In my undergraduate degree, I built a movie recommendation system using Singular Value Decomposition (SVD). It was the first time I got to see the power of machine learning in action, and the results really surprised me in a good way.

I will go through the process used in the project, and the code for this is available in my Github.

Data Collection

One of the most famous movie data APIs, Open Movie Database (OMDB) was used to get the movie data. The data was then stored in a CSV file. The data consists of 10000 movies and their corresponding ratings from 1000 users. Let’s take a look at the structure of the data.

Let’s have a quick look at the data. While there are other files in the dataset, we will only be using the u.data file because it has all the ratings information we need.

user_id item_id rating timestamp
196	242	3	881250949
186	302	3	891717742
22	377	1	878887116
244	51	2	880606923
166	346	1	886397596

Data Preprocessing

import numpy as np
import pandas as pd
from sklearn.metrics import mean_squared_error
import matplotlib.pyplot as plt
import random


# Load data from disk
def ratings_reader():
   names = ['user_id', 'item_id', 'rating', 'timestamp']
   df = pd.read_csv('dataset/u.data', sep='\t', names=names)
   n_users = df.user_id.unique().shape[0]
   n_items = df.item_id.unique().shape[0]

   # Create r_{ui}, our ratings matrix
   ratings = np.zeros((n_users, n_items))
   for row in df.itertuples():
       ratings[row[1]-1, row[2]-1] = row[3]

   return ratings

ratings = ratings_reader()
n_users = ratings.shape[0]
n_items = ratings.shape[1]

Test-Train Split

def test_train_split(ratings):
   test = np.zeros(ratings.shape)
   train = ratings.copy()

   for user in range(ratings.shape[0]):
      test_ratings = np.random.choice(ratings[user, :].nonzero()[0],
      size = 10, replace=False)

      train[user, test_ratings] = 0
      test[user, test_ratings] = ratings[user, test_ratings]

   assert(np.all((train * test) == 0))

   return train, test


train, test = test_train_split(ratings)



def get_rmse(actual, pred):
   pred = pred[actual.nonzero()].flatten()
   actual = actual[actual.nonzero()].flatten()
   mse = mean_squared_error(pred, actual)
   return mse**0.5

Training the model

Set hyperparameters
n_iters = 200
gamma = 0.001
lmbda = 0.01

k = 80

users, items = train.nonzero()

Bu = np.zeros(n_users)
Bi = np.zeros(n_items)
P = np.random.rand(n_users, k)
Q = np.random.rand(n_items, k)
global_bias = np.mean(train[np.where(train != 0)])
train_rmses = []
test_rmses = []
Matrix Factorization Algorithm for Collaborative Filtering

Before we start, let’s try to visualize how the algorithm works.

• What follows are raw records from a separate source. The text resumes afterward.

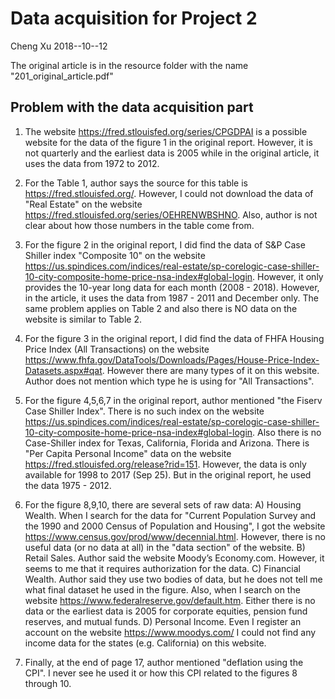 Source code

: Data acquisition for Project 2
================
Cheng Xu
2018--10--12

The original article is in the resource folder with the name "201\_original\_article.pdf"

Problem with the data acquisition part
--------------------------------------

1.  The website <https://fred.stlouisfed.org/series/CPGDPAI> is a possible website for the data of the figure 1 in the original report. However, it is not quarterly and the earliest data is 2005 while in the original article, it uses the data from 1972 to 2012.

2.  For the Table 1, author says the source for this table is <https://fred.stlouisfed.org/>. However, I could not download the data of "Real Estate" on the website <https://fred.stlouisfed.org/series/OEHRENWBSHNO>. Also, author is not clear about how those numbers in the table come from.

3.  For the figure 2 in the original report, I did find the data of S&P Case Shiller index "Composite 10" on the website <https://us.spindices.com/indices/real-estate/sp-corelogic-case-shiller-10-city-composite-home-price-nsa-index#global-login>. However, it only provides the 10-year long data for each month (2008 - 2018). However, in the article, it uses the data from 1987 - 2011 and December only. The same problem applies on Table 2 and also there is NO data on the website is similar to Table 2.

4.  For the figure 3 in the original report, I did find the data of FHFA Housing Price Index (All Transactions) on the website <https://www.fhfa.gov/DataTools/Downloads/Pages/House-Price-Index-Datasets.aspx#qat>. However there are many types of it on this website. Author does not mention which type he is using for "All Transactions".

5.  For the figure 4,5,6,7 in the original report, author mentioned "the Fiserv Case Shiller Index". There is no such index on the website <https://us.spindices.com/indices/real-estate/sp-corelogic-case-shiller-10-city-composite-home-price-nsa-index#global-login>. Also there is no Case-Shiller index for Texas, California, Florida and Arizona. There is "Per Capita Personal Income" data on the website <https://fred.stlouisfed.org/release?rid=151>. However, the data is only available for 1998 to 2017 (Sep 25). But in the original report, he used the data 1975 - 2012.

6.  For the figure 8,9,10, there are several sets of raw data: A) Housing Wealth. When I search for the data for "Current Population Survey and the 1990 and 2000 Census of Population and Housing", I got the website <https://www.census.gov/prod/www/decennial.html>. However, there is no useful data (or no data at all) in the "data section" of the website. B) Retail Sales. Author said the website Moody’s Economy.com. However, it seems to me that it requires authorization for the data. C) Financial Wealth. Author said they use two bodies of data, but he does not tell me what final dataset he used in the figure. Also, when I search on the website <https://www.federalreserve.gov/default.htm>. Either there is no data or the earliest data is 2005 for corporate equities, pension fund reserves, and mutual funds. D) Personal Income. Even I register an account on the website <https://www.moodys.com/> I could not find any income data for the states (e.g. California) on this website.

7.  Finally, at the end of page 17, author mentioned "deflation using the CPI". I never see he used it or how this CPI related to the figures 8 through 10.
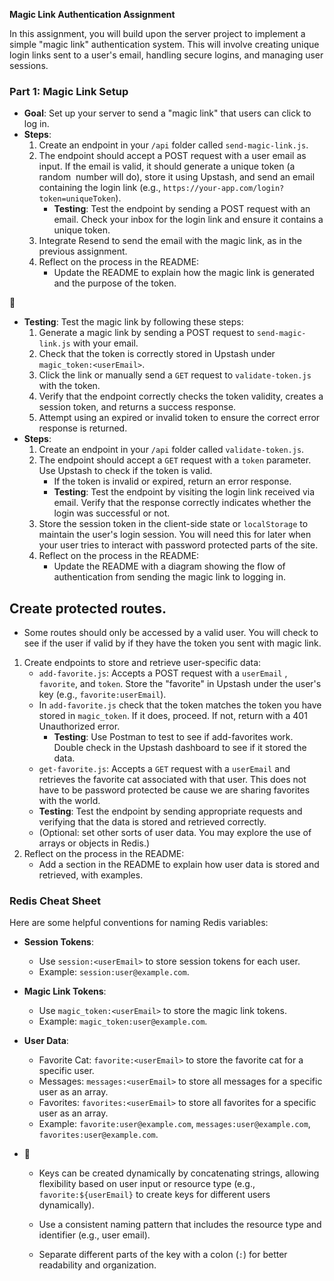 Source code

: **Magic Link Authentication Assignment**

In this assignment, you will build upon the server project to implement a simple "magic link" authentication system. This will involve creating unique login links sent to a user's email, handling secure logins, and managing user sessions.

### Part 1: Magic Link Setup

- **Goal**: Set up your server to send a "magic link" that users can click to log in.
- **Steps**:
  1. Create an endpoint in your `/api` folder called `send-magic-link.js`.
  2. The endpoint should accept a POST request with a user email as input. If the email is valid, it should generate a unique token (a random  number will do), store it using Upstash, and send an email containing the login link (e.g., `https://your-app.com/login?token=uniqueToken`).
     - **Testing**: Test the endpoint by sending a POST request with an email. Check your inbox for the login link and ensure it contains a unique token.
  3. Integrate Resend to send the email with the magic link, as in the previous assignment.
  4. Reflect on the process in the README:
     - Update the README to explain how the magic link is generated and the purpose of the token.



- **Testing**: Test the magic link by following these steps:
  1. Generate a magic link by sending a POST request to `send-magic-link.js` with your email.
  2. Check that the token is correctly stored in Upstash under `magic_token:<userEmail>`.
  3. Click the link or manually send a `GET` request to `validate-token.js` with the token.
  4. Verify that the endpoint correctly checks the token validity, creates a session token, and returns a success response.
  5. Attempt using an expired or invalid token to ensure the correct error response is returned.
- **Steps**:
  1. Create an endpoint in your `/api` folder called `validate-token.js`.
  2. The endpoint should accept a `GET` request with a `token` parameter. Use Upstash to check if the token is valid.
     - If the token is invalid or expired, return an error response.
     - **Testing**: Test the endpoint by visiting the login link received via email. Verify that the response correctly indicates whether the login was successful or not.
  3. Store the session token in the client-side state or `localStorage` to maintain the user's login session. You will need this for later when your user tries to interact with password protected parts of the site.
  4. Reflect on the process in the README:
     - Update the README with a diagram showing the flow of authentication from sending the magic link to logging in.

## Create protected routes.

- Some routes should only be accessed by a valid user. You will check to see if the user if valid by if they have the token you sent with magic link.

1. Create endpoints to store and retrieve user-specific data:
   - `add-favorite.js`: Accepts a POST request with a `userEmail` ,  `favorite`, and `token`. Store the "favorite" in Upstash under the user's key (e.g., `favorite:userEmail`).
   - In `add-favorite.js` check that the token matches the token you have stored in `magic_token`. If it does, proceed. If not, return with a 401 Unauthorized error. 
     - **Testing**: Use Postman to test to see if add-favorites work. Double check in the Upstash dashboard to see if it stored the data.
   - `get-favorite.js`: Accepts a `GET` request with a `userEmail` and retrieves the favorite cat associated with that user. This does not have to be password protected be cause we are sharing favorites with the world.
   - **Testing**: Test the endpoint by sending appropriate requests and verifying that the data is stored and retrieved correctly.
   - (Optional: set other sorts of user data. You may explore the use of arrays or objects in Redis.)
2. Reflect on the process in the README:
   - Add a section in the README to explain how user data is stored and retrieved, with examples.

### Redis Cheat Sheet

Here are some helpful conventions for naming Redis variables:

- **Session Tokens**:

  - Use `session:<userEmail>` to store session tokens for each user.
  - Example: `session:user@example.com`.

- **Magic Link Tokens**:

  - Use `magic_token:<userEmail>` to store the magic link tokens.
  - Example: `magic_token:user@example.com`.

- **User Data**:

  - Favorite Cat: `favorite:<userEmail>` to store the favorite cat for a specific user.
  - Messages: `messages:<userEmail>` to store all messages for a specific user as an array.
  - Favorites: `favorites:<userEmail>` to store all favorites for a specific user as an array.
  - Example: `favorite:user@example.com`, `messages:user@example.com`, `favorites:user@example.com`.

- 

  - Keys can be created dynamically by concatenating strings, allowing flexibility based on user input or resource type (e.g., `favorite:${userEmail}` to create keys for different users dynamically).

  - Use a consistent naming pattern that includes the resource type and identifier (e.g., user email).

  - Separate different parts of the key with a colon (`:`) for better readability and organization. 

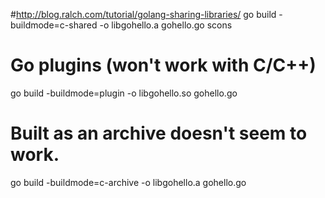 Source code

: #http://blog.ralch.com/tutorial/golang-sharing-libraries/
go build -buildmode=c-shared -o libgohello.a gohello.go
scons

# Go plugins (won't work with C/C++)
go build -buildmode=plugin -o libgohello.so gohello.go

# Built as an archive doesn't seem to work.
go build -buildmode=c-archive -o libgohello.a gohello.go
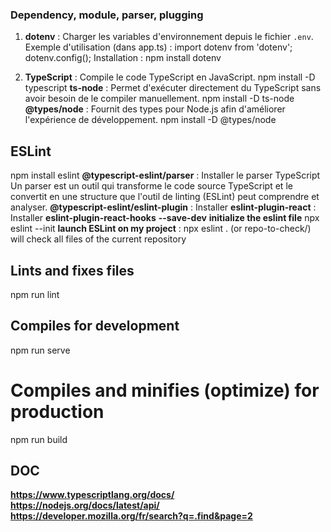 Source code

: ### Dependency, module, parser, plugging ###

1. **dotenv** : Charger les variables d'environnement depuis le fichier `.env`.
  Exemple d'utilisation (dans app.ts) :
    import dotenv from 'dotenv';
    dotenv.config();
  Installation :
    npm install dotenv

2. **TypeScript** : Compile le code TypeScript en JavaScript.
  npm install -D typescript
  **ts-node** : Permet d'exécuter directement du TypeScript sans avoir besoin de le compiler manuellement.
  npm install -D ts-node
  **@types/node** : Fournit des types pour Node.js afin d'améliorer l'expérience de développement.
  npm install -D @types/node

## ESLint ##
  npm install eslint 
  **@typescript-eslint/parser** : Installer le parser TypeScript
     Un parser est un outil qui transforme le code source TypeScript et le convertit en une structure que l'outil de linting (ESLint) peut comprendre et analyser.
  **@typescript-eslint/eslint-plugin** : Installer
  **eslint-plugin-react** : Installer
  **eslint-plugin-react-hooks**
  **--save-dev** 
**initialize the eslint file**
 npx eslint --init
**launch ESLint on my project** : npx eslint . (or repo-to-check/)
    will check all files of the current repository
## Lints and fixes files ##
  npm run lint

## Compiles for development ##
  npm run serve
# Compiles and minifies (optimize) for production #
  npm run build

## DOC

**https://www.typescriptlang.org/docs/**
**https://nodejs.org/docs/latest/api/**
**https://developer.mozilla.org/fr/search?q=.find&page=2**
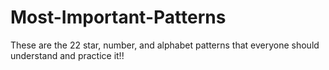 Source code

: # Most-Important-Patterns


These are the 22 star, number, and alphabet patterns that everyone should understand and practice it!!
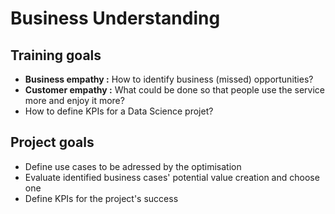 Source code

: # Business Understanding

## Training goals

* __Business empathy :__ How to identify business (missed) opportunities?
* __Customer empathy :__ What could be done so that people use the service more and enjoy it more?
* How to define KPIs for a Data Science projet?

## Project goals

* Define use cases to be adressed by the optimisation
* Evaluate identified business cases' potential value creation and choose one
* Define KPIs for the project's success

The algorithm is called SVD (Singular Value Decomposition)-based Matrix Factorization. There’s a very intuitive video on youtube by Visual Kernel that explains the algorithm. Feel free to watch it.

The following is a detailed breakdown of applying SVD to the given user-item matrix.
Consider the following user-item matrix:

User Indiana Jones Star Wars Empire Strikes Back Incredibles Casablanca
Bob 4 5 ? ? ?
Ted ? ? ? ? 1
Ann ? 5 5 5 ?

Step 1: Initialize the User-Item Matrix ( R )

  • Fill missing values with the average rating or zeros for simplicity:
    \(R = \begin{bmatrix} 4 & 5 & 0 & 0 & 0 \\ 0 & 0 & 0 & 0 & 1 \\ 0 & 5 & 5 & 5 & 0 \end{bmatrix}\)

Step 2: Apply SVD

  • Decompose \(R\) into three matrices \(U\), \(\Sigma\), and \(V^T\) such that \(R \approx U \Sigma V^T\).

Example decomposition:

\[U = \begin{bmatrix} 0.58 & 0.58 & 0.58 \\ 0.29 & -0.71 & 0.65 \\ 0.76 & -0.41 & -0.50 \end{bmatrix}\] \[\Sigma = \begin{bmatrix} 9 & 0 & 0 \\ 0 & 5 & 0 \\ 0 & 0 & 2 \end{bmatrix}\] \[V^T = \begin{bmatrix} 0.58 & 0.58 & 0.58 & 0.29 & 0.29 \\ 0.29 & -0.71 & 0.65 & 0.29 & -0.29 \\ 0.76 & -0.41 & -0.50 & 0.29 & 0.29 \end{bmatrix}\]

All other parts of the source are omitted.